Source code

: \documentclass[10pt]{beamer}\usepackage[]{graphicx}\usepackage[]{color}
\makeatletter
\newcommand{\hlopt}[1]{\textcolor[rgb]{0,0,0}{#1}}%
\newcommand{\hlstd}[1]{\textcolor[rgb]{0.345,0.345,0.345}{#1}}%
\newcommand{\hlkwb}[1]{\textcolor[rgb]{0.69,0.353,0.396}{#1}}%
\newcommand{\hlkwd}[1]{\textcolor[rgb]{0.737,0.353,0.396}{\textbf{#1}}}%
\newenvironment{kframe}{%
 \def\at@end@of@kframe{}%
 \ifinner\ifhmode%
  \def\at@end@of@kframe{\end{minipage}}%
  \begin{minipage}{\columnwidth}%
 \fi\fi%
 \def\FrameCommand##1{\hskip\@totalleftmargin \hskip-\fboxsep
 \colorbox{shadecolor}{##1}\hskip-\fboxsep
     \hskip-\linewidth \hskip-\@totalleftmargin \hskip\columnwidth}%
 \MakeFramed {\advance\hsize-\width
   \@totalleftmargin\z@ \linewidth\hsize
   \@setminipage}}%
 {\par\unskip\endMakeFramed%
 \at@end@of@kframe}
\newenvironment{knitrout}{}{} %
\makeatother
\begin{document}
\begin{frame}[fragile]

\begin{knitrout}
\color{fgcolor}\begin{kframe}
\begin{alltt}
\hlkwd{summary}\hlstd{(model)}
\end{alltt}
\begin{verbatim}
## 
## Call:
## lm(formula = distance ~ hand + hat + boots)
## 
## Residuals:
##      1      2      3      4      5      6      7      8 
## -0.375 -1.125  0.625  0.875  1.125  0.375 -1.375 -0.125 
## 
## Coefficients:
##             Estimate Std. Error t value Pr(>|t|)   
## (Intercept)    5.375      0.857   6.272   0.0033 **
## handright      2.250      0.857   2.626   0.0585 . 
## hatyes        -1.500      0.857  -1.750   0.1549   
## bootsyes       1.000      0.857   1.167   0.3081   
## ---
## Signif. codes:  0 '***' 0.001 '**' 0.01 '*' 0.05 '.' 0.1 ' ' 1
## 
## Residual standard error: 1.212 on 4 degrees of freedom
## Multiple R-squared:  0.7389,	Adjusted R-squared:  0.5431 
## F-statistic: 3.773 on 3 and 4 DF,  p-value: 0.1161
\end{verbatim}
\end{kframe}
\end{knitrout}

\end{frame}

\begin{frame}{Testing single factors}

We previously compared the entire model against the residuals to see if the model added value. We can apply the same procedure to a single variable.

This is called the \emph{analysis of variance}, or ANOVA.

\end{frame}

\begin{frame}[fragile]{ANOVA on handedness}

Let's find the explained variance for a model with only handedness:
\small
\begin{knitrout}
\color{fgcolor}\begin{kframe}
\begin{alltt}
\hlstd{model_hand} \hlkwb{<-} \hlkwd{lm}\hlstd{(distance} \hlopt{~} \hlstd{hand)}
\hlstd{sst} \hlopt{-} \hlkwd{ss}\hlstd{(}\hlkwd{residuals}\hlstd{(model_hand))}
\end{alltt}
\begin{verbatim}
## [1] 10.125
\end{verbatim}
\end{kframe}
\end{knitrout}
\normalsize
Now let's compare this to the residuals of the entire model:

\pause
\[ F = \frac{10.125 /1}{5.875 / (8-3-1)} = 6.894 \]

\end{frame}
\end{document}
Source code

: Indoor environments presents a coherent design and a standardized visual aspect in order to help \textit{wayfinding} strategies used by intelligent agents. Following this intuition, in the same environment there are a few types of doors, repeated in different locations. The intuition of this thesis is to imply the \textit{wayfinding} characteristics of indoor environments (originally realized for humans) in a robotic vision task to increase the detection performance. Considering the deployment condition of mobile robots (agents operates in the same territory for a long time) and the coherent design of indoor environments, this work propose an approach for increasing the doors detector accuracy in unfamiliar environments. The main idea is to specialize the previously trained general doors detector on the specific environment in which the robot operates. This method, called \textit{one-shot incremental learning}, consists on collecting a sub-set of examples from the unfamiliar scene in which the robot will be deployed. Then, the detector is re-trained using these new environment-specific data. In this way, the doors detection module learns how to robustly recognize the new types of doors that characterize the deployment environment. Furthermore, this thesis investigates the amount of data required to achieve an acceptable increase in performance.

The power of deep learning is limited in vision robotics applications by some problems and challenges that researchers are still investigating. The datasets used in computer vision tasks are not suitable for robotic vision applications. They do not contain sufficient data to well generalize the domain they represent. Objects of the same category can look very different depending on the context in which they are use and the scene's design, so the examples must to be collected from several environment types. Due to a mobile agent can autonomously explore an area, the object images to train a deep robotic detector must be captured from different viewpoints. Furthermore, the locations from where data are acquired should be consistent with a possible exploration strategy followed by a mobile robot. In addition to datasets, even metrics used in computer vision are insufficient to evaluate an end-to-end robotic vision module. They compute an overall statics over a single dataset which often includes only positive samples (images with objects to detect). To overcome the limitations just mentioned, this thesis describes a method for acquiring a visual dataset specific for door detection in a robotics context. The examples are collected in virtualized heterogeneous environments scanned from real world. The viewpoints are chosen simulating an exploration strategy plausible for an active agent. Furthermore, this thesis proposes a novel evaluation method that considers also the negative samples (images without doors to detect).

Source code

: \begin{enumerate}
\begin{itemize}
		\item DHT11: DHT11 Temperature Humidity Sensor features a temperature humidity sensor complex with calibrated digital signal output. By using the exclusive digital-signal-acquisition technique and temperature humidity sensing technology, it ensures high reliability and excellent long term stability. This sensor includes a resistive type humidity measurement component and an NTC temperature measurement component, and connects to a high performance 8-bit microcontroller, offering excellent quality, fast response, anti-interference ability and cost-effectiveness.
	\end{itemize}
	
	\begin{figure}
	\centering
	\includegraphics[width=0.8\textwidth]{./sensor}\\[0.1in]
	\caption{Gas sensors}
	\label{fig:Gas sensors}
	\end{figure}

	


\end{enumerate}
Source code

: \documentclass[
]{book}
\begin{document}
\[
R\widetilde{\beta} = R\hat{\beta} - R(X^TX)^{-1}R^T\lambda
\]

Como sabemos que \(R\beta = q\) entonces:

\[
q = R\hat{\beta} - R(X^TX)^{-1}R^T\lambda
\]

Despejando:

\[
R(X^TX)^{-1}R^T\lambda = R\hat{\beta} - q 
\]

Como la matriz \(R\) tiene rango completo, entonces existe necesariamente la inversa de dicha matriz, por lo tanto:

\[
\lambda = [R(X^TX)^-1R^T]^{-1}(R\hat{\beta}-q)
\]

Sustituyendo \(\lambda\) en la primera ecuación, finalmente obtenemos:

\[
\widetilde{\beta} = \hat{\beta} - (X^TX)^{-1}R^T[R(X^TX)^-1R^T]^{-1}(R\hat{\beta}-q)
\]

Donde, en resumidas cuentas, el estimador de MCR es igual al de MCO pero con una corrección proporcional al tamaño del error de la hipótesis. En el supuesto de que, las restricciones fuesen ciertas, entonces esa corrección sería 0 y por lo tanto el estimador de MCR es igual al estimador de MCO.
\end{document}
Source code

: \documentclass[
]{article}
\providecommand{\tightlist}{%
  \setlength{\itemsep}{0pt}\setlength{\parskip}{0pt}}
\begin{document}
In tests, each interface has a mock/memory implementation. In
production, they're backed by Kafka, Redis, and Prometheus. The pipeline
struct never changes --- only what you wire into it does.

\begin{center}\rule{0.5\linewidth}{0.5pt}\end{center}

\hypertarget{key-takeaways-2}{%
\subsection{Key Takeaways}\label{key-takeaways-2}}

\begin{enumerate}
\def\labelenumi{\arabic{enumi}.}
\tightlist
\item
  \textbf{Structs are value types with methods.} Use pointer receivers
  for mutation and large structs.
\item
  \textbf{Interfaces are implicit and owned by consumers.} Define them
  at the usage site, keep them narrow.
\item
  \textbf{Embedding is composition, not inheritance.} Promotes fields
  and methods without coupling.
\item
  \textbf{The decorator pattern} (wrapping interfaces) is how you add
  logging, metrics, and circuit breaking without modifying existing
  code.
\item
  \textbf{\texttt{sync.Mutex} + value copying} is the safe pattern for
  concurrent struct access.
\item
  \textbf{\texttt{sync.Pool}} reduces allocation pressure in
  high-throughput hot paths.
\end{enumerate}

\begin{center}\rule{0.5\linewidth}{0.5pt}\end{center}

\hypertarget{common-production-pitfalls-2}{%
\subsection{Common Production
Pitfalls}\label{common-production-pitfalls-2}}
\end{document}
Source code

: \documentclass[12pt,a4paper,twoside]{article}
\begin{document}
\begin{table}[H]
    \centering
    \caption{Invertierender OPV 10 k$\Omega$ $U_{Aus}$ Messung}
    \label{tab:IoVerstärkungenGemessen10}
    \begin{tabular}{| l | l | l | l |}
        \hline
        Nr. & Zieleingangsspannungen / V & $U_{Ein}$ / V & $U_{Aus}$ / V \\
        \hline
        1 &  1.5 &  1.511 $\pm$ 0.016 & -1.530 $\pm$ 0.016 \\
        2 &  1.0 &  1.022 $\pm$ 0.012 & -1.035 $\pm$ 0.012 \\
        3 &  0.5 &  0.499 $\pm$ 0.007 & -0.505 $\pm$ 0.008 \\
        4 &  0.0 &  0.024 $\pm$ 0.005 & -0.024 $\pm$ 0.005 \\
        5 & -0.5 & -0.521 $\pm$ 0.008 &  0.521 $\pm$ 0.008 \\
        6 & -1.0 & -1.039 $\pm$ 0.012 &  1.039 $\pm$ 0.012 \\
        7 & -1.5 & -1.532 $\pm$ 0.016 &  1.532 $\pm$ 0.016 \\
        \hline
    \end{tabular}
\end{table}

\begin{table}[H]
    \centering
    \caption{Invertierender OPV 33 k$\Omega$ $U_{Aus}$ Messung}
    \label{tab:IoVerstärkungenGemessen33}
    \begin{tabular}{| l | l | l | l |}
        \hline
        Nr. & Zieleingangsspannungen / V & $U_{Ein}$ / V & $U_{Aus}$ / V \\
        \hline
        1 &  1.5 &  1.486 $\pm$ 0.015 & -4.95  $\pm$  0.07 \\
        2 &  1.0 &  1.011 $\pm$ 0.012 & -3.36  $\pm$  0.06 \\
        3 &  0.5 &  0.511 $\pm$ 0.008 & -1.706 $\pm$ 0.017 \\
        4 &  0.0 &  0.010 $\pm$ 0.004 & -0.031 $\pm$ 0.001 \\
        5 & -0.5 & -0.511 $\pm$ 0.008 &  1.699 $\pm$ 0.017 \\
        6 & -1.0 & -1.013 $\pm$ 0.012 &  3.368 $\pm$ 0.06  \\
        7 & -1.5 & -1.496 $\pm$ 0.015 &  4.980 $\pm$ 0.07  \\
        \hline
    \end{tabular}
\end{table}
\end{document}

──────────

§ **Exercise description**:
Filter the data above by the word "newenvironment" and copy every line that matches.

§ **Response area**:
\newenvironment{kframe}{%
\newenvironment{knitrout}{}{} %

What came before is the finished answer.